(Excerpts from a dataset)
§

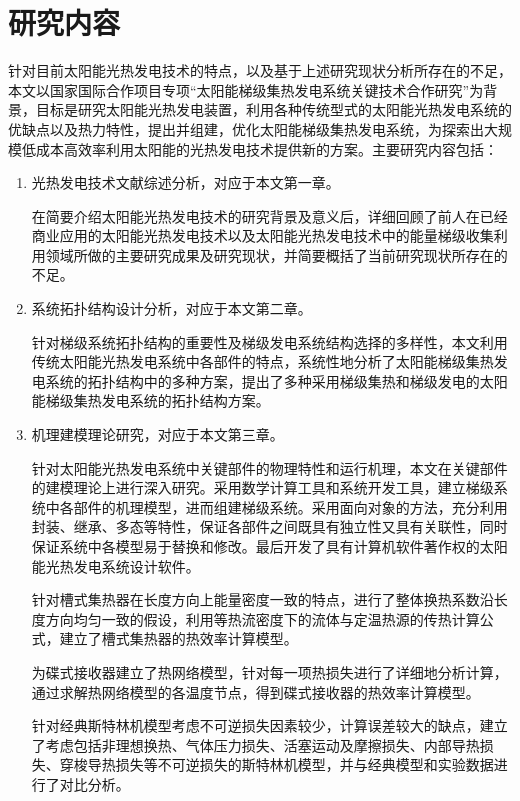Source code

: \section{研究内容}
\label{sec:researchContent}

针对目前太阳能光热发电技术的特点，以及基于上述研究现状分析所存在的不足，本文以国家国际合作项目专项“太阳能梯级集热发电系统关键技术合作研究”为背景，目标是研究太阳能光热发电装置，利用各种传统型式的太阳能光热发电系统的优缺点以及热力特性，提出并组建，优化太阳能梯级集热发电系统，为探索出大规模低成本高效率利用太阳能的光热发电技术提供新的方案。主要研究内容包括：

\begin{enumerate}[label=(\arabic*)]
	
	\item 光热发电技术文献综述分析，对应于本文第一章。
	\setlength\parindent{2em}
	
	在简要介绍太阳能光热发电技术的研究背景及意义后，详细回顾了前人在已经商业应用的太阳能光热发电技术以及太阳能光热发电技术中的能量梯级收集利用领域所做的主要研究成果及研究现状，并简要概括了当前研究现状所存在的不足。
	\item 系统拓扑结构设计分析，对应于本文第二章。
	
	针对梯级系统拓扑结构的重要性及梯级发电系统结构选择的多样性，本文利用传统太阳能光热发电系统中各部件的特点，系统性地分析了太阳能梯级集热发电系统的拓扑结构中的多种方案，提出了多种采用梯级集热和梯级发电的太阳能梯级集热发电系统的拓扑结构方案。 

	\item 机理建模理论研究，对应于本文第三章。
	
	针对太阳能光热发电系统中关键部件的物理特性和运行机理，本文在关键部件的建模理论上进行深入研究。采用数学计算工具和系统开发工具，建立梯级系统中各部件的机理模型，进而组建梯级系统。采用面向对象的方法，充分利用封装、继承、多态等特性，保证各部件之间既具有独立性又具有关联性，同时保证系统中各模型易于替换和修改。最后开发了具有计算机软件著作权的太阳能光热发电系统设计软件。
	
	针对槽式集热器在长度方向上能量密度一致的特点，进行了整体换热系数沿长度方向均匀一致的假设，利用等热流密度下的流体与定温热源的传热计算公式，建立了槽式集热器的热效率计算模型。
	
	为碟式接收器建立了热网络模型，针对每一项热损失进行了详细地分析计算，通过求解热网络模型的各温度节点，得到碟式接收器的热效率计算模型。
	
	针对经典斯特林机模型考虑不可逆损失因素较少，计算误差较大的缺点，建立了考虑包括非理想换热、气体压力损失、活塞运动及摩擦损失、内部导热损失、穿梭导热损失等不可逆损失的斯特林机模型，并与经典模型和实验数据进行了对比分析。
	

\end{enumerate}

§

EXERCISE – What is needed is every line from the data above that includes the string "enumerate", copied out.

COMPLETED EXERCISE –
\begin{enumerate}[label=(\arabic*)]
\end{enumerate}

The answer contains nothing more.